* [What is expected]:
Search the listing for the string "height" and copy every line that contains it.

* [Provided entries]:
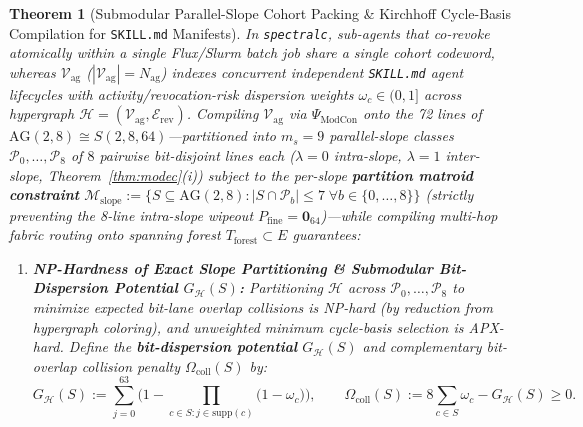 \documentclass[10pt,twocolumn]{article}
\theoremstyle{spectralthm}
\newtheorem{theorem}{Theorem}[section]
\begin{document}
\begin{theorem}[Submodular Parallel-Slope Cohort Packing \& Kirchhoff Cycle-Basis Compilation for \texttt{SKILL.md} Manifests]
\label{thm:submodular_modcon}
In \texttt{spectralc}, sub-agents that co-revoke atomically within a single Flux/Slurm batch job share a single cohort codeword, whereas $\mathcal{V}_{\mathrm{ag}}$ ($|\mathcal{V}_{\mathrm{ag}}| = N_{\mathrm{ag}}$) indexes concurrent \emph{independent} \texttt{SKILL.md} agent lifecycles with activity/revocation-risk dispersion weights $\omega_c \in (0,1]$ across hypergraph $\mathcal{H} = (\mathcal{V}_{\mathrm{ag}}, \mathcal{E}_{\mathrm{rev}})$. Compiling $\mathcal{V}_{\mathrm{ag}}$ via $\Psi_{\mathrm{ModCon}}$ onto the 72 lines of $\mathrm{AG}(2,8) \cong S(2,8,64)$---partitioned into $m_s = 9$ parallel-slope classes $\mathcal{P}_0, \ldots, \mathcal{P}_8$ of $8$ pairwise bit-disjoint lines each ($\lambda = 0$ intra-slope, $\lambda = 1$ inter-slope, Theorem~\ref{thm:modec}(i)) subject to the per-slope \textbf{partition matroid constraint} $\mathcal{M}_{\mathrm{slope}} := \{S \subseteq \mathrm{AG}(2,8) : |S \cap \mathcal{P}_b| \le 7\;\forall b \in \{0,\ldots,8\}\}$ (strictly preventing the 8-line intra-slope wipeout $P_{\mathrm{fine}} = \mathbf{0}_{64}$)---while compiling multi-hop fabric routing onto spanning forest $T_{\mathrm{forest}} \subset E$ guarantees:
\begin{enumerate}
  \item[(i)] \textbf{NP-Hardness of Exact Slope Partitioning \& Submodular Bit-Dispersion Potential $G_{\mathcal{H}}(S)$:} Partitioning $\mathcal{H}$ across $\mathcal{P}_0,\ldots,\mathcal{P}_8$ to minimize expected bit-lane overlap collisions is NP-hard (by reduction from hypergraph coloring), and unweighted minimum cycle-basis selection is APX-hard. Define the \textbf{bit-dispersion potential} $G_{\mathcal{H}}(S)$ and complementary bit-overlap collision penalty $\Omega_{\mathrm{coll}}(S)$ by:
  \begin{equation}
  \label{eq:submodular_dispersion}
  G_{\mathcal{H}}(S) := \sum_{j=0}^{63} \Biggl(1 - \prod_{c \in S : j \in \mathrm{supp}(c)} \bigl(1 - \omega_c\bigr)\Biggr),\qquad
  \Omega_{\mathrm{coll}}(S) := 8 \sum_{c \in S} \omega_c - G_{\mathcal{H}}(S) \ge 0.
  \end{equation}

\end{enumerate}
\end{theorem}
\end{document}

==

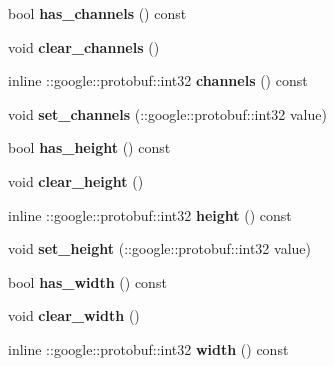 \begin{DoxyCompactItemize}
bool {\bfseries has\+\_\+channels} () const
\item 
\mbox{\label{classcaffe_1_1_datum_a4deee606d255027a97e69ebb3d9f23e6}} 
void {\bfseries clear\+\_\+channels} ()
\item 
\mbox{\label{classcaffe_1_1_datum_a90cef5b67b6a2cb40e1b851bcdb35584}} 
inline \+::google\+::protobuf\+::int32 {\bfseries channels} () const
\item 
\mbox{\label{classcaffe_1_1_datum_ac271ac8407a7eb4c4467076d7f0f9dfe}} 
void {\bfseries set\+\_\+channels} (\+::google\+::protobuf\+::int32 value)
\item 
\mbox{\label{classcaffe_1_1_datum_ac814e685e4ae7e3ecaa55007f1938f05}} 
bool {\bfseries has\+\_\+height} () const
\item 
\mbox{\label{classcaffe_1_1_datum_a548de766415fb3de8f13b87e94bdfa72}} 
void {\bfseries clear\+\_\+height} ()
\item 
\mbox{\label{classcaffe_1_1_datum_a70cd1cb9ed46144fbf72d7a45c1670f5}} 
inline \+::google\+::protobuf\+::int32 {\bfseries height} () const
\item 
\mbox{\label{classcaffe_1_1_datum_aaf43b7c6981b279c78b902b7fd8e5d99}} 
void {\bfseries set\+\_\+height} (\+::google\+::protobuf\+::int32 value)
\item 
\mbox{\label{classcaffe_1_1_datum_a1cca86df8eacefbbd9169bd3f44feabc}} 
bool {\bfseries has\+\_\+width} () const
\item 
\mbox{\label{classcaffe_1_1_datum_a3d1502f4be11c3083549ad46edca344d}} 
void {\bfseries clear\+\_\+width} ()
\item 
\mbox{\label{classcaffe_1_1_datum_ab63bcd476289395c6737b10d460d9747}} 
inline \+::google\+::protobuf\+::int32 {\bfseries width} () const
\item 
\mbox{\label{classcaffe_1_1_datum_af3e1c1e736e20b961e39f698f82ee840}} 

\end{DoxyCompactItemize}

* [Task response]:
bool {\bfseries has\+\_\+height} () const
void {\bfseries clear\+\_\+height} ()
inline \+::google\+::protobuf\+::int32 {\bfseries height} () const
void {\bfseries set\+\_\+height} (\+::google\+::protobuf\+::int32 value)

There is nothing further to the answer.